5 Epistolary Elements That Unlock Your Character’s Voice

When lacking primary source documents for clarity… create your own!

I love epistolary novels so much I wrote my undergraduate thesis on them. While the spirit hasn’t moved me to do a fully epistolary story in years, the unique opportunity for character-development via their primary source documents remains a vital part of my writing process (and my reading preferences). Sometimes, these elements make it into the final draft. Sometimes, they remain as brainstorming content in the background that I might trot out eventually as bonus content.

Regardless, including epistolary elements in character design is more than a gimmick.

First, some questions to ask yourself

  1. What primary source documents does my character create most often?
    1. Are they a list-maker or a sporadic out-of-context sentence recorder? Do they write letters longhand, or uphold a years-long email correspondence with a friend? Do they prefer email or Slack/Microsoft Teams for work communication?
  2. Do they use proper punctuation in texts, or slang and abbreviations and emojis?
    1. For my historical baddies- what’s their handwriting like? Sloppy and rushed, elegant and measured? Do they use a fun sign-off when sending letters, or stick to a classic “Yours”?
  3. How might I contrast what they say/record in private versus what they’re thinking?
    1. And, even better, what they say/commit to writing that others will see versus what’s kept private? Much character can be found in the contrasts!

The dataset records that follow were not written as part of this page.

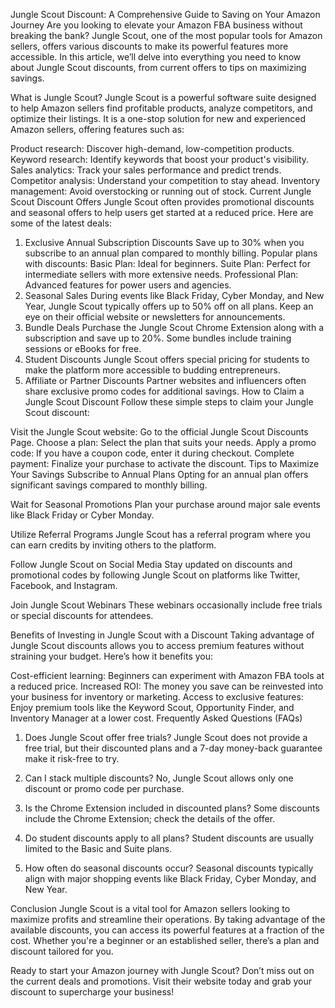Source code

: Jungle Scout Discount: A Comprehensive Guide to Saving on Your Amazon Journey
Are you looking to elevate your Amazon FBA business without breaking the bank? Jungle Scout, one of the most popular tools for Amazon sellers, offers various discounts to make its powerful features more accessible. In this article, we’ll delve into everything you need to know about Jungle Scout discounts, from current offers to tips on maximizing savings.

What is Jungle Scout?
Jungle Scout is a powerful software suite designed to help Amazon sellers find profitable products, analyze competitors, and optimize their listings. It is a one-stop solution for new and experienced Amazon sellers, offering features such as:

Product research: Discover high-demand, low-competition products.
Keyword research: Identify keywords that boost your product's visibility.
Sales analytics: Track your sales performance and predict trends.
Competitor analysis: Understand your competition to stay ahead.
Inventory management: Avoid overstocking or running out of stock.
Current Jungle Scout Discount Offers
Jungle Scout often provides promotional discounts and seasonal offers to help users get started at a reduced price. Here are some of the latest deals:

1. Exclusive Annual Subscription Discounts
Save up to 30% when you subscribe to an annual plan compared to monthly billing.
Popular plans with discounts:
Basic Plan: Ideal for beginners.
Suite Plan: Perfect for intermediate sellers with more extensive needs.
Professional Plan: Advanced features for power users and agencies.
2. Seasonal Sales
During events like Black Friday, Cyber Monday, and New Year, Jungle Scout typically offers up to 50% off on all plans.
Keep an eye on their official website or newsletters for announcements.
3. Bundle Deals
Purchase the Jungle Scout Chrome Extension along with a subscription and save up to 20%.
Some bundles include training sessions or eBooks for free.
4. Student Discounts
Jungle Scout offers special pricing for students to make the platform more accessible to budding entrepreneurs.
5. Affiliate or Partner Discounts
Partner websites and influencers often share exclusive promo codes for additional savings.
How to Claim a Jungle Scout Discount
Follow these simple steps to claim your Jungle Scout discount:

Visit the Jungle Scout website: Go to the official Jungle Scout Discounts Page.
Choose a plan: Select the plan that suits your needs.
Apply a promo code: If you have a coupon code, enter it during checkout.
Complete payment: Finalize your purchase to activate the discount.
Tips to Maximize Your Savings
Subscribe to Annual Plans
Opting for an annual plan offers significant savings compared to monthly billing.

Wait for Seasonal Promotions
Plan your purchase around major sale events like Black Friday or Cyber Monday.

Utilize Referral Programs
Jungle Scout has a referral program where you can earn credits by inviting others to the platform.

Follow Jungle Scout on Social Media
Stay updated on discounts and promotional codes by following Jungle Scout on platforms like Twitter, Facebook, and Instagram.

Join Jungle Scout Webinars
These webinars occasionally include free trials or special discounts for attendees.

Benefits of Investing in Jungle Scout with a Discount
Taking advantage of Jungle Scout discounts allows you to access premium features without straining your budget. Here’s how it benefits you:

Cost-efficient learning: Beginners can experiment with Amazon FBA tools at a reduced price.
Increased ROI: The money you save can be reinvested into your business for inventory or marketing.
Access to exclusive features: Enjoy premium tools like the Keyword Scout, Opportunity Finder, and Inventory Manager at a lower cost.
Frequently Asked Questions (FAQs)
1. Does Jungle Scout offer free trials?
Jungle Scout does not provide a free trial, but their discounted plans and a 7-day money-back guarantee make it risk-free to try.

2. Can I stack multiple discounts?
No, Jungle Scout allows only one discount or promo code per purchase.

3. Is the Chrome Extension included in discounted plans?
Some discounts include the Chrome Extension; check the details of the offer.

4. Do student discounts apply to all plans?
Student discounts are usually limited to the Basic and Suite plans.

5. How often do seasonal discounts occur?
Seasonal discounts typically align with major shopping events like Black Friday, Cyber Monday, and New Year.

Conclusion
Jungle Scout is a vital tool for Amazon sellers looking to maximize profits and streamline their operations. By taking advantage of the available discounts, you can access its powerful features at a fraction of the cost. Whether you're a beginner or an established seller, there’s a plan and discount tailored for you.

Ready to start your Amazon journey with Jungle Scout? Don’t miss out on the current deals and promotions. Visit their website today and grab your discount to supercharge your business!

Next, some epistolary prompts

  1. Journals, diaries, or private blogs
    1. A classic for a reason! These can be an unfiltered goldmine of insights about your character, their thought process, what they feel is useful to record, and how they’re feeling in the moment. The trouble is that most adults don’t keep these, certainly not in contemporary, so your prompt may be- if they kept a journal, what would they be talking about in it?
  2. Recent text history
    1. Think back to the character interview prompts we talked about earlier in the month, and your character’s community in particular. What are the last 2 or 3 text conversations they’ve had? Are they purely practical, like letting a neighbor know they accepted a package for them, or a thread that’s just “Happy Birthday! // Thank You!” twice a year with no messages in between? Do they have a group thread where they share their Wordle results? Is their mom texting them incessantly, to crickets?
  3. Lists
    1. What’s on their grocery list, or daily to-do list? What calendar events appear in a typical week? Are they hyper-specific about their lists, naming quantities/brands/flavors, or do they make do with “milk & breakfast stuff”? Do they have a bucket list, or New Years Resolutions they’re working through? Do they actually follow these lists, or just make them to feel in control and then forget all about them?
  4. Calendar/Daily Planner
    1. Are they so anal about their calendar they even schedule in bathroom breaks, or is this more a place to generally remind themselves when they’re meant to be somewhere? Do they meal plan and have what they’re eating listed here? Are there recurring reminders of some kind (“Tuesday- Take Out Trash”)? Is it color-coded?
  5. Goodreads/Letterboxd
    1. What are their recent reads & watches (or favorite reads/watches of all time) and, if they’re inclined to share this sort of thing, what were their reviews? What media are they consuming, and is it because they sought it out or because someone recommended it to them/dragged them to something?
      1. Side note: if you’re writing a male character whose favorite book is Infinite Jest or whose favorite movie is Fight Club, I do consider that a red flag

If there’s a place for this in your final manuscript, great! I’m always going to be in favor of epistolary flavor. But even if there’s not a natural place in your writing style to slot in a letter, crafting these documents as a brainstorming exercise will tell you so much about your character, their voice, their priorities, and their point of view, all of which are things you’ll need to figure out anyways.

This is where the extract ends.